Colosseum tickets (EUR 18, includes Roman Forum and Palatine Hill), Vatican Museums (EUR 20 online plus EUR 4 booking fee), and Borghese Gallery (EUR 15 plus EUR 2 booking fee, mandatory reservation) all sell out. Book 2+ weeks ahead for the Colosseum and Vatican, 3+ weeks for Borghese. The Pantheon now charges EUR 5 and requires advance booking since 2023.
Four days is the sweet spot. Day 1: Colosseum, Forum, Palatine Hill. Day 2: Vatican and Trastevere. Day 3: Centro Storico (Pantheon, piazzas, Trevi). Day 4: local Rome (Testaccio, Monti, Appian Way). Three days works if you rush. Five days and you start having a favourite coffee bar, which is when Rome gets dangerous because you'll start looking at apartments.
Centro Storico puts you in the middle of everything but gets noisy and tourist-heavy. Trastevere is the romantic pick with the best evening atmosphere but it's across the river from the main sights. Monti is the local favourite: walkable to the Colosseum and Forum, great wine bars, and it feels like a neighborhood. Testaccio is for food obsessives on a budget. Avoid Termini station area.
Very safe for a major European capital. Pickpocketing on the metro (Line A especially) and around the Colosseum/Trevi Fountain is the main concern. Violent crime targeting tourists is extremely rare. The Trastevere area can get rowdy late on weekends but it's party-rowdy, not dangerous-rowdy. Standard city precautions apply.
April through May and September through October. The weather is warm but not brutal (20-25°C), crowds are manageable, and everything is open. July and August are genuinely unpleasant: 35°C+, massive cruise ship crowds, and Romans themselves leave the city. Winter (November-February) is mild by northern European standards (8-14°C) with great hotel deals and no queues.

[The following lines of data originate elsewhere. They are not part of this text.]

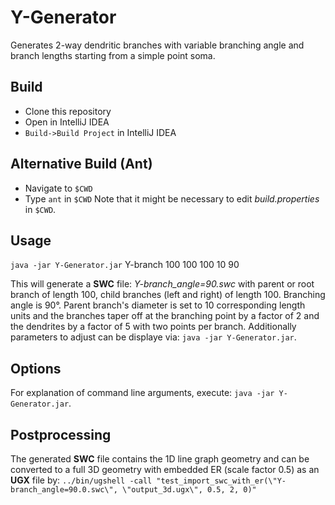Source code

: # Y-Generator
Generates 2-way dendritic branches with variable branching angle and branch lengths starting from a simple point soma.

## Build
- Clone this repository
- Open in IntelliJ IDEA
- `Build->Build Project` in IntelliJ IDEA

## Alternative Build (Ant)
- Navigate to `$CWD`
- Type `ant` in `$CWD`
Note that it might be necessary to edit *build.properties* in `$CWD`.

## Usage
`java -jar Y-Generator.jar`  Y-branch 100 100 100 10 90

This will generate a **SWC** file: *Y-branch_angle=90.swc* with parent or root branch
of length 100, child branches (left and right) of length 100. Branching angle is 90°.
Parent branch's diameter is set to 10 corresponding length units and the branches
taper off at the branching point by a factor of 2 and the dendrites by a factor of
5 with two points per branch. Additionally parameters to adjust can be displaye via:
`java -jar Y-Generator.jar`.

## Options
For explanation of command line arguments, execute: `java -jar Y-Generator.jar`.

## Postprocessing
The generated **SWC** file contains the 1D line graph geometry and can be 
converted to a full 3D geometry with embedded ER (scale factor 0.5) as an **UGX** file by:
`../bin/ugshell -call "test_import_swc_with_er(\"Y-branch_angle=90.0.swc\", \"output_3d.ugx\", 0.5, 2, 0)"`

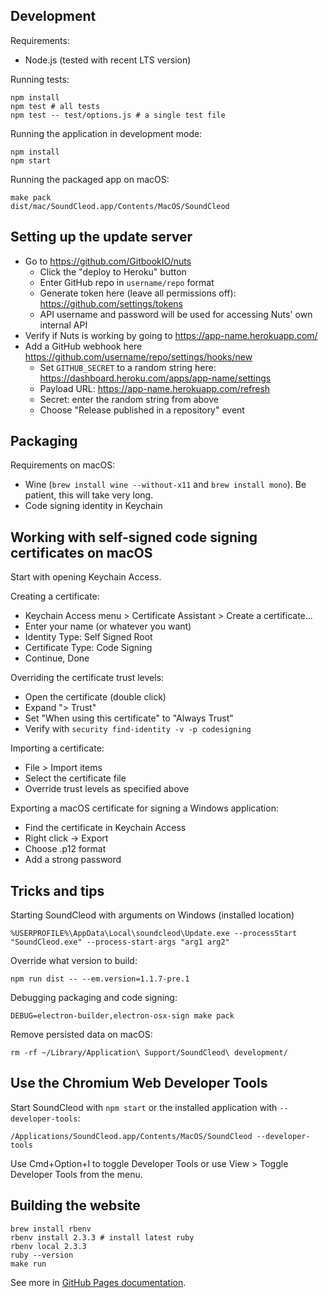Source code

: ## Development

Requirements:

- Node.js (tested with recent LTS version)

Running tests:

    npm install
    npm test # all tests
    npm test -- test/options.js # a single test file

Running the application in development mode:

    npm install
    npm start

Running the packaged app on macOS:

    make pack
    dist/mac/SoundCleod.app/Contents/MacOS/SoundCleod

## Setting up the update server

- Go to https://github.com/GitbookIO/nuts
  - Click the "deploy to Heroku" button
  - Enter GitHub repo in `username/repo` format
  - Generate token here (leave all permissions off): https://github.com/settings/tokens
  - API username and password will be used for accessing Nuts' own internal API
- Verify if Nuts is working by going to https://app-name.herokuapp.com/
- Add a GitHub webhook here https://github.com/username/repo/settings/hooks/new
  - Set `GITHUB_SECRET` to a random string here: https://dashboard.heroku.com/apps/app-name/settings
  - Payload URL: https://app-name.herokuapp.com/refresh
  - Secret: enter the random string from above
  - Choose "Release published in a repository" event

## Packaging

Requirements on macOS:

- Wine (`brew install wine --without-x11` and `brew install mono`). Be patient, this will take very long.
- Code signing identity in Keychain

## Working with self-signed code signing certificates on macOS

Start with opening Keychain Access.

Creating a certificate:

- Keychain Access menu > Certificate Assistant > Create a certificate...
- Enter your name (or whatever you want)
- Identity Type: Self Signed Root
- Certificate Type: Code Signing
- Continue, Done

Overriding the certificate trust levels:

- Open the certificate (double click)
- Expand "> Trust"
- Set "When using this certificate" to "Always Trust"
- Verify with `security find-identity -v -p codesigning`

Importing a certificate:

- File > Import items
- Select the certificate file
- Override trust levels as specified above

Exporting a macOS certificate for signing a Windows application:

- Find the certificate in Keychain Access
- Right click -> Export
- Choose .p12 format
- Add a strong password

## Tricks and tips

Starting SoundCleod with arguments on Windows (installed location)

    %USERPROFILE%\AppData\Local\soundcleod\Update.exe --processStart "SoundCleod.exe" --process-start-args "arg1 arg2"

Override what version to build:

    npm run dist -- --em.version=1.1.7-pre.1

Debugging packaging and code signing:

    DEBUG=electron-builder,electron-osx-sign make pack

Remove persisted data on macOS:

    rm -rf ~/Library/Application\ Support/SoundCleod\ development/
    
## Use the Chromium Web Developer Tools

Start SoundCleod with `npm start` or the installed application with `--developer-tools`:

    /Applications/SoundCleod.app/Contents/MacOS/SoundCleod --developer-tools
    
Use Cmd+Option+I to toggle Developer Tools or use  View > Toggle Developer Tools from the menu.

## Building the website

    brew install rbenv
    rbenv install 2.3.3 # install latest ruby
    rbenv local 2.3.3
    ruby --version
    make run

See more in [GitHub Pages
documentation](https://help.github.com/articles/setting-up-your-github-pages-site-locally-with-jekyll/).
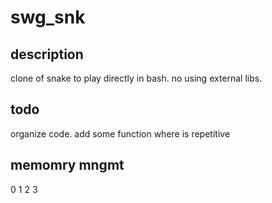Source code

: # swg_snk

## description
clone of snake to play directly in bash. no using external libs.

## todo
organize code. add some function where is repetitive

## memomry mngmt
0 1 2 3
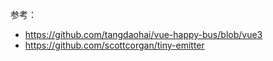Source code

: 参考：

- https://github.com/tangdaohai/vue-happy-bus/blob/vue3
- https://github.com/scottcorgan/tiny-emitter
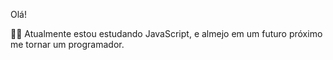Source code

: Olá!

👨‍💻 Atualmente estou estudando JavaScript, e almejo em um futuro próximo me tornar um programador.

English is widely spoken at hotels, restaurants in tourist areas, and ticket offices. But Romans genuinely appreciate any attempt at Italian. "Buongiorno" (good morning/hello), "il conto" (the bill), "un caffe" (an espresso, never say "espresso" in Rome). Learning to order at a bar properly (pay at the cassa first, then take your receipt to the barista) makes you feel like a local instantly.
From Fiumicino (FCO): the Leonardo Express train to Termini station takes 32 minutes and costs €14. Runs every 15 minutes. A taxi is a flat €48 to anywhere inside the Aurelian Walls. From Ciampino (CIA): buses to Termini cost €6-7 and take 40 minutes. A taxi from Ciampino is a flat €31. Don't take unmarked cars at either airport.